The level of intelligence and understanding required is a question of fact. Judgement about a minor's competence involves a consideration of such matters as the ability to understand the issues and circumstances; the maturity and degree of autonomy; the age of the minor; the complexity and nature of the issue involved; and the nature and effect of any medical condition with which the minor presents.
Although the issue under consideration in Gillick involved whether a doctor could lawfully prescribe contraception for a girl under 16 without her parents’ consent, the operation of the principle is not confined to “medical treatment” narrowly defined. Rather, the principle is directed to the broader question of parental rights and a minor’s capacity to make informed (or competent) decisions in relation to a range of matters.[3]
Even before Gillick was decided the common law had, in a limited category of cases, recognised that the views and wishes of a child over
a certain age demanded some consideration. These cases, known as the “age of discretion” cases, involved proceedings in which a parent or guardian sought a writ of habeas corpus to secure the return of a child who had left home without consent. The courts would refuse an order if the child had attained the age of discretion, which came to be regarded as 14 years for boys and 16 for girls, and the child did not wish to return. The principle underlying this refusal was that a child who had attained this age had sufficient understanding to make his or her own decisions.These concepts reflect the operation of broader principles in our legal system dictating the circumstances in which a person below the age of majority may nevertheless make determinations with legal consequences. Those principles operate in relation to such matters as criminal responsibility, the valid entry into contracts for those goods and services necessary to the maintenance of lifestyle, and the capacity to form beneficial contracts of employment.
The common law principles continue to have application in those Australian jurisdictions which have not specifically legislated in relation to the issue of minors’ consent to medical treatment, including the Northern Territory.[4] That leads necessarily to the questions arising in this case concerning whether a minor may refuse medical treatment; the circumstances in which the capacity of a minor in that respect will be subject to qualification (by, for example, parental consent or curial authorisation); and the circumstances in which authorisation of a medical procedure by a court will be required.
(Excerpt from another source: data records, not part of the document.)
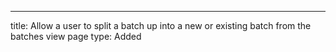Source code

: ---
title: Allow a user to split a batch up into a new or existing batch from the batches view page
type: Added
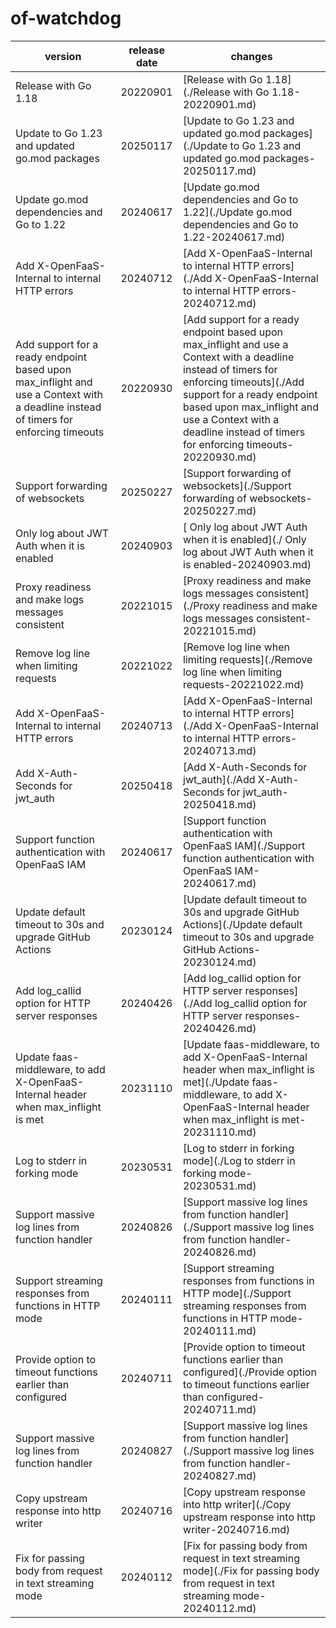 # of-watchdog	


|version|release date|changes|
|---|---|---|
|Release with Go 1.18|20220901|[Release with Go 1.18](./Release with Go 1.18-20220901.md)|
|Update to Go 1.23 and updated go.mod packages|20250117|[Update to Go 1.23 and updated go.mod packages](./Update to Go 1.23 and updated go.mod packages-20250117.md)|
|Update go.mod dependencies and Go to 1.22|20240617|[Update go.mod dependencies and Go to 1.22](./Update go.mod dependencies and Go to 1.22-20240617.md)|
|Add X-OpenFaaS-Internal to internal HTTP errors|20240712|[Add X-OpenFaaS-Internal to internal HTTP errors](./Add X-OpenFaaS-Internal to internal HTTP errors-20240712.md)|
|Add support for a ready endpoint based upon max_inflight and use a Context with a deadline instead of timers for enforcing timeouts|20220930|[Add support for a ready endpoint based upon max_inflight and use a Context with a deadline instead of timers for enforcing timeouts](./Add support for a ready endpoint based upon max_inflight and use a Context with a deadline instead of timers for enforcing timeouts-20220930.md)|
|Support forwarding of websockets|20250227|[Support forwarding of websockets](./Support forwarding of websockets-20250227.md)|
| Only log about JWT Auth when it is enabled|20240903|[ Only log about JWT Auth when it is enabled](./ Only log about JWT Auth when it is enabled-20240903.md)|
|Proxy readiness and make logs messages consistent|20221015|[Proxy readiness and make logs messages consistent](./Proxy readiness and make logs messages consistent-20221015.md)|
|Remove log line when limiting requests|20221022|[Remove log line when limiting requests](./Remove log line when limiting requests-20221022.md)|
|Add X-OpenFaaS-Internal to internal HTTP errors|20240713|[Add X-OpenFaaS-Internal to internal HTTP errors](./Add X-OpenFaaS-Internal to internal HTTP errors-20240713.md)|
|Add X-Auth-Seconds for jwt_auth|20250418|[Add X-Auth-Seconds for jwt_auth](./Add X-Auth-Seconds for jwt_auth-20250418.md)|
|Support function authentication with OpenFaaS IAM|20240617|[Support function authentication with OpenFaaS IAM](./Support function authentication with OpenFaaS IAM-20240617.md)|
|Update default timeout to 30s and upgrade GitHub Actions|20230124|[Update default timeout to 30s and upgrade GitHub Actions](./Update default timeout to 30s and upgrade GitHub Actions-20230124.md)|
|Add log_callid option for HTTP server responses|20240426|[Add log_callid option for HTTP server responses](./Add log_callid option for HTTP server responses-20240426.md)|
|Update faas-middleware, to add X-OpenFaaS-Internal header when max_inflight is met|20231110|[Update faas-middleware, to add X-OpenFaaS-Internal header when max_inflight is met](./Update faas-middleware, to add X-OpenFaaS-Internal header when max_inflight is met-20231110.md)|
|Log to stderr in forking mode|20230531|[Log to stderr in forking mode](./Log to stderr in forking mode-20230531.md)|
|Support massive log lines from function handler|20240826|[Support massive log lines from function handler](./Support massive log lines from function handler-20240826.md)|
|Support streaming responses from functions in HTTP mode|20240111|[Support streaming responses from functions in HTTP mode](./Support streaming responses from functions in HTTP mode-20240111.md)|
|Provide option to timeout functions earlier than configured|20240711|[Provide option to timeout functions earlier than configured](./Provide option to timeout functions earlier than configured-20240711.md)|
|Support massive log lines from function handler|20240827|[Support massive log lines from function handler](./Support massive log lines from function handler-20240827.md)|
|Copy upstream response into http writer|20240716|[Copy upstream response into http writer](./Copy upstream response into http writer-20240716.md)|
|Fix for passing body from request in text streaming mode|20240112|[Fix for passing body from request in text streaming mode](./Fix for passing body from request in text streaming mode-20240112.md)|

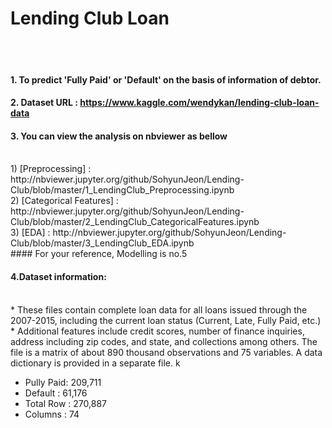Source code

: # Lending Club Loan
<br>
<br>

#### 1. To predict 'Fully Paid' or 'Default' on the basis of information of debtor.
#### 2. Dataset URL : <https://www.kaggle.com/wendykan/lending-club-loan-data>
#### 3. You can view the analysis on nbviewer as bellow
<br>
1) [Preprocessing] : http://nbviewer.jupyter.org/github/SohyunJeon/Lending-Club/blob/master/1_LendingClub_Preprocessing.ipynb

<br>
2) [Categorical Features] : http://nbviewer.jupyter.org/github/SohyunJeon/Lending-Club/blob/master/2_LendingClub_CategoricalFeatures.ipynb
<br>
3) [EDA] : http://nbviewer.jupyter.org/github/SohyunJeon/Lending-Club/blob/master/3_LendingClub_EDA.ipynb
<br>
#### For your reference, Modelling is no.5
<br>

#### 4.Dataset information: 
<br>
* These files contain complete loan data for all loans issued through the 2007-2015, including the current loan status (Current, Late, Fully Paid, etc.) 
<br>
*  Additional features include credit scores, number of finance inquiries, address including zip codes, and state, and collections among others. The file is a matrix of about 890 thousand observations and 75 variables. A data dictionary is provided in a separate file. k

* Pully Paid: 209,711
* Default : 61,176
* Total Row : 270,887
* Columns : 74
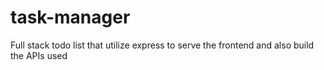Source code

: # task-manager

Full stack todo list that utilize express to serve the frontend and also build the APIs used
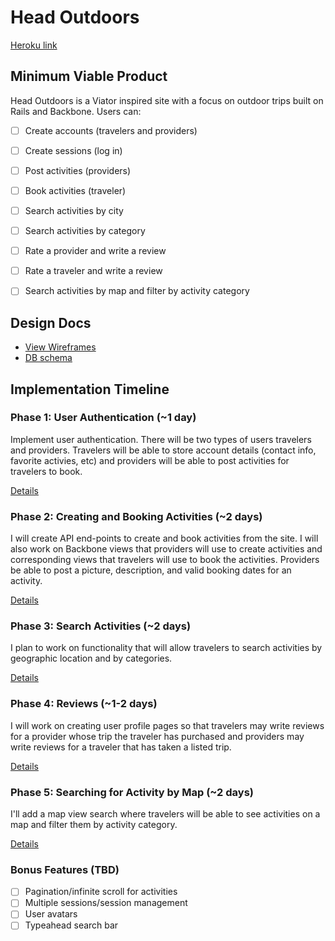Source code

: # Head Outdoors

[Heroku link][heroku]

[heroku]: #

## Minimum Viable Product
Head Outdoors is a Viator inspired site with a focus on outdoor trips
built on Rails and Backbone. Users can:

<!-- This is a Markdown checklist. Use it to keep track of your progress! -->

- [ ] Create accounts (travelers and providers)
- [ ] Create sessions (log in)
- [ ] Post activities (providers)
- [ ] Book activities (traveler)
- [ ] Search activities by city
- [ ] Search activities by category
- [ ] Rate a provider and write a review
- [ ] Rate a traveler and write a review
- [ ] Search activities by map and filter by activity category


## Design Docs
* [View Wireframes][views]
* [DB schema][schema]

[views]: ./docs/views.md
[schema]: ./docs/schema.md

## Implementation Timeline

### Phase 1: User Authentication (~1 day)
Implement user authentication. There will be two types of users travelers and
providers. Travelers will be able to store account details (contact info,
favorite activies, etc) and providers will be able to post activities for
travelers to book.

[Details][phase-one]

### Phase 2: Creating and Booking Activities (~2 days)
I will create API end-points to create and book activities from the site. I will
also work on Backbone views that providers will use to create activities and
corresponding views that travelers will use to book the activities. Providers
be able to post a picture, description, and valid booking dates for an activity.

[Details][phase-two]

### Phase 3: Search Activities (~2 days)
I plan to work on functionality that will allow travelers to search activities
by geographic location and by categories.

[Details][phase-three]

### Phase 4: Reviews (~1-2 days)
I will work on creating user profile pages so that travelers may write reviews
for a provider whose trip the traveler has purchased and providers may write
reviews for a traveler that has taken a listed trip.

[Details][phase-four]

### Phase 5: Searching for Activity by Map (~2 days)
I'll add a map view search where travelers will be able to see activities on a
map and filter them by activity category.

[Details][phase-five]

### Bonus Features (TBD)
- [ ] Pagination/infinite scroll for activities
- [ ] Multiple sessions/session management
- [ ] User avatars
- [ ] Typeahead search bar

[phase-one]: ./docs/phases/phase1.md
[phase-two]: ./docs/phases/phase2.md
[phase-three]: ./docs/phases/phase3.md
[phase-four]: ./docs/phases/phase4.md
[phase-five]: ./docs/phases/phase5.md
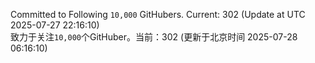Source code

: Committed to Following `10,000` GitHubers. Current: <!-- FOLLOWING_COUNT -->302<!-- FOLLOWING_COUNT --> (Update at UTC <!-- LAST_UPDATED -->2025-07-27 22:16:10<!-- LAST_UPDATED -->)<br>
致力于关注`10,000`个GitHuber。当前：<!-- FOLLOWING_COUNT -->302<!-- FOLLOWING_COUNT --> (更新于北京时间 <!-- LAST_UPDATED_CST -->2025-07-28 06:16:10<!-- LAST_UPDATED_CST -->)
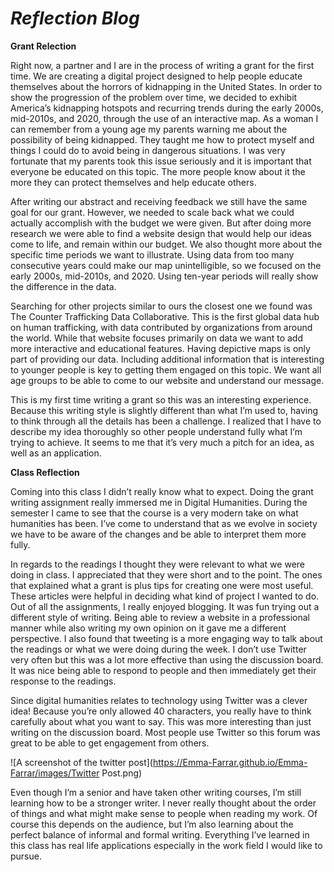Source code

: # *Reflection Blog*

**Grant Relection**

Right now, a partner and I are in the process of writing a grant  for the first time. We are creating a digital project designed to help people educate themselves about the horrors of kidnapping in the United States. In order to show the progression of the problem over time, we decided to exhibit America’s kidnapping hotspots and recurring trends during the early 2000s, mid-2010s, and 2020, through the use of an interactive map. As a woman I can remember from a young age my parents warning me about the possibility of being kidnapped. They taught me how to protect myself and things I could do to avoid being in dangerous situations. I was very fortunate that my parents took this issue seriously and it is important that everyone be educated on this topic. The more people know about it the more they can protect themselves and help educate others.

After writing our abstract and receiving feedback we still have the same goal for our grant. However, we needed to scale back what we could actually accomplish with the budget we were given. But after doing more research we were able to find a website design that would help our ideas come to life, and remain within our budget. We also thought more about the specific time periods we want to illustrate. Using data from too many consecutive years could make our map unintelligible, so we focused on the early 2000s, mid-2010s, and 2020. Using ten-year periods will really show the difference in the data.

Searching for other projects similar to ours the closest one we found was The Counter Trafficking Data Collaborative. This is the first global data hub on human trafficking, with data contributed by organizations from around the world. While that website focuses primarily on data we want to add more interactive and educational features. Having depictive maps is only part of providing our data. Including additional information that is interesting to younger people is key to getting them engaged on this topic. We want all age groups to be able to come to our website and understand our message. 

This is my first time writing a grant so this was an interesting experience. Because this writing style is slightly different than what I’m used to, having to think through all the  details has been a challenge. I realized that I have to describe my idea thoroughly so other people understand fully what I’m trying to achieve. It seems to me that it’s very much a pitch for an idea, as well as an application.

**Class Reflection**

Coming into this class I didn’t really know what to expect. Doing the grant writing assignment really immersed me in Digital Humanities. During the semester I came to see that the course is a very modern take on what humanities has been. I’ve come to understand that as we evolve in society we have to be aware of the changes and be able to interpret them more fully. 

In regards to the readings I thought they were relevant to what we were doing in class. I appreciated that they were short and to the point. The ones that explained what a grant is plus tips for creating one were most useful. These articles were helpful in deciding what kind of project I wanted to do. 
Out of all the assignments, I really enjoyed blogging. It was fun trying out a different style of writing. Being able to review a website in a professional manner while also writing my own opinion on it gave me a different perspective. I also found that tweeting is a more engaging way to talk about the readings or what we were doing during the week. I don’t use Twitter very often but this was a lot more effective than using the discussion board. It was nice being able to respond to people and then immediately get their response to the readings.

Since digital humanities relates to technology using Twitter was a clever idea!  Because you’re only allowed 40 characters, you really have to think carefully about what you want to say. This was more interesting than just writing on the discussion board. Most people use Twitter so this forum was great to be able to get engagement from others. 

![A screenshot of the twitter post](https://Emma-Farrar.github.io/Emma-Farrar/images/Twitter Post.png)

Even though I’m a senior and have taken other writing courses, I’m still learning how to be a stronger writer. I never really thought about the order of things and what might make sense to people when reading my work. Of course this depends on the audience, but I’m also learning about the perfect balance of informal and formal writing. Everything I’ve learned in this class has real life applications especially in the work field I would like to pursue.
A number of general propositions may be accepted in that respect.
The first general proposition is that a Gillick competent minor will ordinarily have the capacity to refuse medical treatment, just as he or she will have the capacity to consent to medical treatment.
The second general proposition is that where a minor lacks the requisite capacity, consent to medical treatment will ordinarily be provided by the child’s parents or legal guardian.[5] Equally, the parents or guardian will have authority to refuse medical treatment on behalf of the minor.
The third general proposition is that the consent of the parents or guardian will be insufficient in relation to certain types of procedures. The central finding in Marion's case was that the authorisation of a superior court was necessary for the non-therapeutic sterilisation of a mentally handicapped minor; and that the parent alone cannot consent. This finding represents a qualification to the general rule that an incompetent minor's parent or guardian has power to consent to medical treatment of the child.
By its reference to “therapeutic” and “non-therapeutic” procedures the Court was drawing a distinction between sterilisation which is a by-product of surgery appropriately carried out to treat some malfunction or disease, and sterilisation for the purpose of preventing hormonal flux, pregnancy and menstruation with its psychological and behavioural consequences (as in the case there under consideration).
The former category of procedure was one falling within the ordinary power of parental consent. The latter category of procedure required court authorisation because of the significant risk of making a wrong decision in relation to the child's present or future capacity to consent or about the child's best interests, and because the consequences of a wrong decision would be particularly grave.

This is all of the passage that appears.